Gatherings of more than five people remain prohibited. 

As of Friday, September 11, there have been 554,143 confirmed cases of COVID-19 in Spain with 29,699 associated fatalities. Further international spread of the virus is to be expected in the near term.


The first case of COVID-19 was reported on December 31 and the source of the outbreak has been linked to a wet market in Wuhan (Hubei province, China). Since then, human-to-human transmission of the virus has been confirmed.

Cases of the virus have been confirmed in numerous countries and territories worldwide. On March 11, the World Health Organization (WHO) declared the global outbreak a pandemic. Virus-screening and quarantining measures are being implemented at airports worldwide, as well as extensive travel restrictions.

The most common symptoms of COVID-19 are fever, dry cough, and tiredness. Some patients may experience other symptoms such as body pains, nasal congestion, headache, conjunctivitis, sore throat, diarrhea, loss of taste or smell or a rash on skin or discoloration of fingers or toes. These symptoms (in most cases mild) appear gradually. Generally, most patients (around 80 percent) recover from the disease without being hospitalized.


Measures adopted by local authorities evolve quickly and are usually effective immediately. Depending on the evolution of the outbreak in other countries, authorities are likely to modify, at very short notice, the list of countries whose travelers are subject to border control measures or entry restrictions upon their arrival to the territory in question. It is advised to postpone nonessential travel due to the risk that travelers may be refused entry or be subject to quarantine upon their arrival or during their stay.

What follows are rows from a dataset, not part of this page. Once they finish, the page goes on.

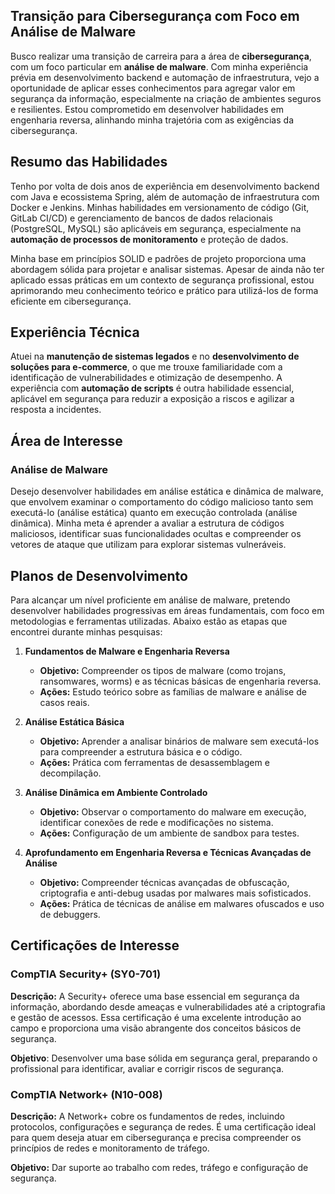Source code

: ## Transição para Cibersegurança com Foco em Análise de Malware

Busco realizar uma transição de carreira para a área de **cibersegurança**, com um foco particular em **análise de malware**. Com minha experiência prévia em desenvolvimento backend e automação de infraestrutura, vejo a oportunidade de aplicar esses conhecimentos para agregar valor em segurança da informação, especialmente na criação de ambientes seguros e resilientes. Estou comprometido em desenvolver habilidades em engenharia reversa, alinhando minha trajetória com as exigências da cibersegurança.

## Resumo das Habilidades

Tenho por volta de dois anos de experiência em desenvolvimento backend com Java e ecossistema Spring, além de automação de infraestrutura com Docker e Jenkins. Minhas habilidades em versionamento de código (Git, GitLab CI/CD) e gerenciamento de bancos de dados relacionais (PostgreSQL, MySQL) são aplicáveis em segurança, especialmente na **automação de processos de monitoramento** e proteção de dados. 

Minha base em princípios SOLID e padrões de projeto proporciona uma abordagem sólida para projetar e analisar sistemas. Apesar de ainda não ter aplicado essas práticas em um contexto de segurança profissional, estou aprimorando meu conhecimento teórico e prático para utilizá-los de forma eficiente em cibersegurança.

## Experiência Técnica

Atuei na **manutenção de sistemas legados** e no **desenvolvimento de soluções para e-commerce**, o que me trouxe familiaridade com a identificação de vulnerabilidades e otimização de desempenho. A experiência com **automação de scripts** é outra habilidade essencial, aplicável em segurança para reduzir a exposição a riscos e agilizar a resposta a incidentes. 

## Área de Interesse

### Análise de Malware

Desejo desenvolver habilidades em análise estática e dinâmica de malware, que envolvem examinar o comportamento do código malicioso tanto sem executá-lo (análise estática) quanto em execução controlada (análise dinâmica). Minha meta é aprender a avaliar a estrutura de códigos maliciosos, identificar suas funcionalidades ocultas e compreender os vetores de ataque que utilizam para explorar sistemas vulneráveis.

## Planos de Desenvolvimento

Para alcançar um nível proficiente em análise de malware, pretendo desenvolver habilidades progressivas em áreas fundamentais, com foco em metodologias e ferramentas utilizadas. Abaixo estão as etapas que encontrei durante minhas pesquisas:

1. **Fundamentos de Malware e Engenharia Reversa**
   - **Objetivo:** Compreender os tipos de malware (como trojans, ransomwares, worms) e as técnicas básicas de engenharia reversa.
   - **Ações:** Estudo teórico sobre as famílias de malware e análise de casos reais.

2. **Análise Estática Básica**
   - **Objetivo:** Aprender a analisar binários de malware sem executá-los para compreender a estrutura básica e o código.
   - **Ações:** Prática com ferramentas de desassemblagem e decompilação.

3. **Análise Dinâmica em Ambiente Controlado**
   - **Objetivo:** Observar o comportamento do malware em execução, identificar conexões de rede e modificações no sistema.
   - **Ações:** Configuração de um ambiente de sandbox para testes.

4. **Aprofundamento em Engenharia Reversa e Técnicas Avançadas de Análise**
   - **Objetivo:** Compreender técnicas avançadas de obfuscação, criptografia e anti-debug usadas por malwares mais sofisticados.
   - **Ações:** Prática de técnicas de análise em malwares ofuscados e uso de debuggers.

## Certificações de Interesse

### CompTIA Security+ (SY0-701)

**Descrição:** A Security+ oferece uma base essencial em segurança da informação, abordando desde ameaças e vulnerabilidades até a criptografia e gestão de acessos. Essa certificação é uma excelente introdução ao campo e proporciona uma visão abrangente dos conceitos básicos de segurança.

**Objetivo**: Desenvolver uma base sólida em segurança geral, preparando o profissional para identificar, avaliar e corrigir riscos de segurança.

### CompTIA Network+ (N10-008)

**Descrição:** A Network+ cobre os fundamentos de redes, incluindo protocolos, configurações e segurança de redes. É uma certificação ideal para quem deseja atuar em cibersegurança e precisa compreender os princípios de redes e monitoramento de tráfego.

**Objetivo:** Dar suporte ao trabalho com redes, tráfego e configuração de segurança.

To reduce the risk of transmission, travelers are advised to abide by the following measures:

  • Frequently clean hands by applying an alcohol-based hand rub or washing with soap and water.
  • When coughing and sneezing, cover mouth and nose with a flexed elbow or tissue; if used, throw the tissue away immediately and wash hands.
  • If experiencing a fever, cough, difficulty breathing, or any other symptoms suggestive of respiratory illness, including pneumonia, call emergency services before going to the doctor or hospital to prevent the potential spread of the disease.